ホワチャア
オイリにことを話すと。
「よっし、じゃ、私はワグマを守ってればいーんだね?」
「そういうこと。んじゃ、いこうか」
「おっけー」
大ボス討伐をする。
私たちはとりあえず、大ボスの一体が出るという場所にやってきたのだった。コウガララ平原奥地という場所に、石が積み重なっている石ノ塔エリアというものがある。
石ノ塔エリアに大ボス級の魔物が出現するという話だ。
私たちは石ノ塔の付近で待っていると、突然私たちに影が差す。
私は影のほうを見ると、積み重なった石ノ塔の上に、二足歩行の鳥が立っていた。二足歩行の鳥はなにか武術のような構えをしている。
顔は白鳥なんだけど体がごつい。
「解析」
ワグマが解析を始めた。
「大ボス級の魔物で、名前はクンフースワンという名前です。武術の達人らしいのでお気をつけてください!」
「オッケー。武術か……。私の分野だな」
「キエエエエッ!」
と、そのクンフースワンがカンフーのような動きで私に攻撃を仕掛けてきたのだった。
拳を受け止め、私は殴ろうとすると身をかわされ、蹴りを一発食らわせられた。私は吹っ飛ばされ、石ノ塔の積み重なった石に背中を打ち付ける。

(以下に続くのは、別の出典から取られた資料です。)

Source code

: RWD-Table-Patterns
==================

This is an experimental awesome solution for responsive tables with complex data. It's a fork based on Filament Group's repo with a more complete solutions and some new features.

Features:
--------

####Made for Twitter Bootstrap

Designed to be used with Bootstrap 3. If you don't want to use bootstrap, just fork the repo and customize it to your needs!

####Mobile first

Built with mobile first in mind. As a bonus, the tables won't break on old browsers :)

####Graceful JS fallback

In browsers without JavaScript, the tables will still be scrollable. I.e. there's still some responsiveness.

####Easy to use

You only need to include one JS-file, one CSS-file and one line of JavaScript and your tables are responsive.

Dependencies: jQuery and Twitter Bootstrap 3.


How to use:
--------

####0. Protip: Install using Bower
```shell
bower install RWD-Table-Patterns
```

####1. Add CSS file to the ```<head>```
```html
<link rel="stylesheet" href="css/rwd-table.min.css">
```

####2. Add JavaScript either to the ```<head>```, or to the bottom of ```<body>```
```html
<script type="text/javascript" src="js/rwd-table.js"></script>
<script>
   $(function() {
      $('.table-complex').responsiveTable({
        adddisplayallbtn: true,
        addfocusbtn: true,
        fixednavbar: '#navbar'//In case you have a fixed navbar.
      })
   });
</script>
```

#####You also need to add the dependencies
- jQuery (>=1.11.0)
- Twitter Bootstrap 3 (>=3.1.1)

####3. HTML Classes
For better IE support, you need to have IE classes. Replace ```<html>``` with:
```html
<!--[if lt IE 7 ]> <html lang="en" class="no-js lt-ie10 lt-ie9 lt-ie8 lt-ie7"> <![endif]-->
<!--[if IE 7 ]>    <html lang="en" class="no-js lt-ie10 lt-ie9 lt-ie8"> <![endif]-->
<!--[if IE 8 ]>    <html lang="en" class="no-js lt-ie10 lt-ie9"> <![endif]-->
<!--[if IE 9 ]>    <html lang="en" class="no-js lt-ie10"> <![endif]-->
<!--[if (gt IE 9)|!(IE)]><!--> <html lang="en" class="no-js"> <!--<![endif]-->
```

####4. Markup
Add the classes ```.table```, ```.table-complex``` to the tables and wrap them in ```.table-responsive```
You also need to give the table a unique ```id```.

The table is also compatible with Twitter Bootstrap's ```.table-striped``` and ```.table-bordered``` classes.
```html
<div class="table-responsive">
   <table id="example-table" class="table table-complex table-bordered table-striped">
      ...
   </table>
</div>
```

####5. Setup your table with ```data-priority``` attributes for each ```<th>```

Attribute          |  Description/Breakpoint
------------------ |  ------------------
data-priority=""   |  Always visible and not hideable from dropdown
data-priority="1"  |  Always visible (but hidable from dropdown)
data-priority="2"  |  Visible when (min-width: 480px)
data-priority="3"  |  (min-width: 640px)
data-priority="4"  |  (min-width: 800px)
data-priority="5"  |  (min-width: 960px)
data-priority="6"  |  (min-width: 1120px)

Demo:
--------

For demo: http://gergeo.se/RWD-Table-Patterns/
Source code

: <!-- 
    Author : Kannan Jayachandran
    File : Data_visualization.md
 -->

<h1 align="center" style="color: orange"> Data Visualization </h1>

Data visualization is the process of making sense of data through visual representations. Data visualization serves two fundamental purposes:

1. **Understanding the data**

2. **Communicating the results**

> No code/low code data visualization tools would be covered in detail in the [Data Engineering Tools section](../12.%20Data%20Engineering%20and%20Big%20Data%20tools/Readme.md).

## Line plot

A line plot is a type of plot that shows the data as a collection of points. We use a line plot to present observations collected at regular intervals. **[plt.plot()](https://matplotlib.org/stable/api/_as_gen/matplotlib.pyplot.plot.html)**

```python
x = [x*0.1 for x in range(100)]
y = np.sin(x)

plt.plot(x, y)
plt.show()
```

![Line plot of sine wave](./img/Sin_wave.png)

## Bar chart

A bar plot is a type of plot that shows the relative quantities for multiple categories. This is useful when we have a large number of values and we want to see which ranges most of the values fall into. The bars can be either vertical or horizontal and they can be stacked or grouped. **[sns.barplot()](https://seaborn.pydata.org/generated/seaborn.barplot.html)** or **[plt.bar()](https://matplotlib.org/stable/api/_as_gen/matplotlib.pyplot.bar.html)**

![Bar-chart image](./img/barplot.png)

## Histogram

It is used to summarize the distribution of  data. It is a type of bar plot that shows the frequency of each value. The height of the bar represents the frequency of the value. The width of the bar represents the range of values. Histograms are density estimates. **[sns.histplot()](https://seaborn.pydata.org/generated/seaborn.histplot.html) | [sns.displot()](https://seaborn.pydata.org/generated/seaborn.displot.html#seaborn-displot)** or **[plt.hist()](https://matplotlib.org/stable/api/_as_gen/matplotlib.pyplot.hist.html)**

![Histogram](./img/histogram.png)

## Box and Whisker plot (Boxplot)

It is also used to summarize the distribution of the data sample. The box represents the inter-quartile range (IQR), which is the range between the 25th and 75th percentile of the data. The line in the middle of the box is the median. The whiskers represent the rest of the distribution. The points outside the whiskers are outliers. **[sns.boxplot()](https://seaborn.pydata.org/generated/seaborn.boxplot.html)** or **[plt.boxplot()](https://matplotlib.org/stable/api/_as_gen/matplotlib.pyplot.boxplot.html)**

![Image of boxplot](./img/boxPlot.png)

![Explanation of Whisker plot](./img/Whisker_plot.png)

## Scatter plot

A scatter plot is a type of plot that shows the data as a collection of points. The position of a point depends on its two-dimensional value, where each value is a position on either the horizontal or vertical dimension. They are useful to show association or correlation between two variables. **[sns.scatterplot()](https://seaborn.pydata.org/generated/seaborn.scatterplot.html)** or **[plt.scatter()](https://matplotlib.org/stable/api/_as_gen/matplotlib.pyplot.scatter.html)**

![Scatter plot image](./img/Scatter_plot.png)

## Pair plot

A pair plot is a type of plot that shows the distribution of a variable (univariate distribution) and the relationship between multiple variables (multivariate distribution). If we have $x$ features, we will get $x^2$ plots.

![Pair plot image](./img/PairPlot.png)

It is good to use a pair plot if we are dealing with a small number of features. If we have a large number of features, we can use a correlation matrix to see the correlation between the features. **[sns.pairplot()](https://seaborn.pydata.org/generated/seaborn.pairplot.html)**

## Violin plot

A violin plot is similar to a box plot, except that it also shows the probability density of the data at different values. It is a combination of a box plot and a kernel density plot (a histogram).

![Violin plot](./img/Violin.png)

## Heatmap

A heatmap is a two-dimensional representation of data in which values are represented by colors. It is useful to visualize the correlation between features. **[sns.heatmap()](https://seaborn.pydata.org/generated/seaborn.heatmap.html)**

「割と武術を極めてるな……くそ。今の変則的な動きは予想外だ」
カンフーなら一度見たことはあるが、あんな変則的な動きはしていない。
カンフーといえど、カンフーじゃねえって感じかな。おもしれえ。私は起き上がり、攻撃を再び仕掛けに向かうのだった。
そっちも変則的なら私も変則的だ。
私は少し走る際の足のステップのリズムをずらす。
「きえっ!?」
「お前……やっぱリズムを見てるんだな」
「え、わかるんですか?」
「え、わかるの?」
「わかるのかよ……」
「とりあえず一撃!」
私は拳を思いきり握りしめ、一撃を加えた。クンフースワンは吹っ飛んでいくが、すぐに起き上がる。

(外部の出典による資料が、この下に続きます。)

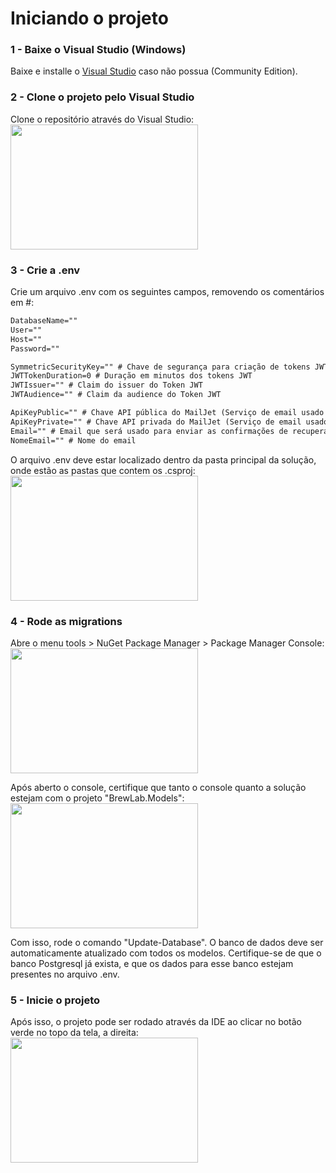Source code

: # Iniciando o projeto

### 1 - Baixe o Visual Studio (Windows)

Baixe e installe o [Visual Studio](https://visualstudio.microsoft.com/pt-br/vs/) caso não possua (Community Edition).

### 2 - Clone o projeto pelo Visual Studio

Clone o repositório através do Visual Studio: </br>
<img src="https://github.com/user-attachments/assets/ed382657-847d-490d-8b05-b13a78c40be4" width="300" height="200">

### 3 - Crie a .env

Crie um arquivo .env com os seguintes campos, removendo os comentários em #:
```txt
DatabaseName=""
User=""
Host=""
Password=""

SymmetricSecurityKey="" # Chave de segurança para criação de tokens JWT
JWTTokenDuration=0 # Duração em minutos dos tokens JWT
JWTIssuer="" # Claim do issuer do Token JWT
JWTAudience="" # Claim da audience do Token JWT

ApiKeyPublic="" # Chave API pública do MailJet (Serviço de email usado pela aplicação)
ApiKeyPrivate="" # Chave API privada do MailJet (Serviço de email usado pela aplicação)
Email="" # Email que será usado para enviar as confirmações de recuperação de senha
NomeEmail="" # Nome do email
```

O arquivo .env deve estar localizado dentro da pasta principal da solução, onde estão as pastas que contem os .csproj:
<img src="https://github.com/user-attachments/assets/8c87522e-33c8-4ba4-87eb-3c338e23c59a"  width="300" height="200">

### 4 - Rode as migrations

Abre o menu tools > NuGet Package Manager > Package Manager Console: </br>
<img src="https://github.com/user-attachments/assets/a8c0f4e9-742d-488b-85f9-d4705083e4dd" width="300" height="200">

Após aberto o console, certifique que tanto o console quanto a solução estejam com o projeto "BrewLab.Models":
<img src="https://github.com/user-attachments/assets/fdd972ed-b302-460b-8d9d-5f201bcdc940" width="300" height="200">

Com isso, rode o comando "Update-Database". O banco de dados deve ser automaticamente atualizado com todos os modelos.
Certifique-se de que o banco Postgresql já exista, e que os dados para esse banco estejam presentes no arquivo .env.

### 5 - Inicie o projeto

Após isso, o projeto pode ser rodado através da IDE ao clicar no botão verde no topo da tela, a direita:
<img src="https://github.com/user-attachments/assets/cd2b90e3-7afc-464e-bf4a-731017826382" width="300" height="200">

すると、クンフースワンは自分の体の中から何かを取り出した。それは棒と棒が鉄製の鎖でつながれた武器……。カンフー映画でよく見るヌンチャクだ。
クンフースワンはヌンチャクを振り回す。手がもう歴戦の戦士のような感じで、ヌンチャクの扱いがうまい。
「なるほど……。ヌンチャクを取り出してから本気ってわけか……」
「キエッ」
ヌンチャクを振り回し、私にとびかかってくるクンフースワン。
ヌンチャクの攻撃が向かってくる。片方を弾き飛ばしたが、左手に持ったヌンチャクが私の肩に当たり、ダメージを受けた。
ヌンチャクの連撃は止まない。私は何回かははじいて無効化しているが、それでも攻撃の手数が多く、全部は捌けていなかった。
「体力がじり貧だ……」
「こっちもきついんですけどぉ!」
と、弱音を吐くオイリのほうを見ると、もう一体のクンフースワンがいきなり表れて攻撃していた。
クンフースワンは二体いた、のか。こりゃまた厄介だ。だがしかし、一体だけでも割ときつい。どうにかして反撃の隙を見つけなければ死んでしまうな。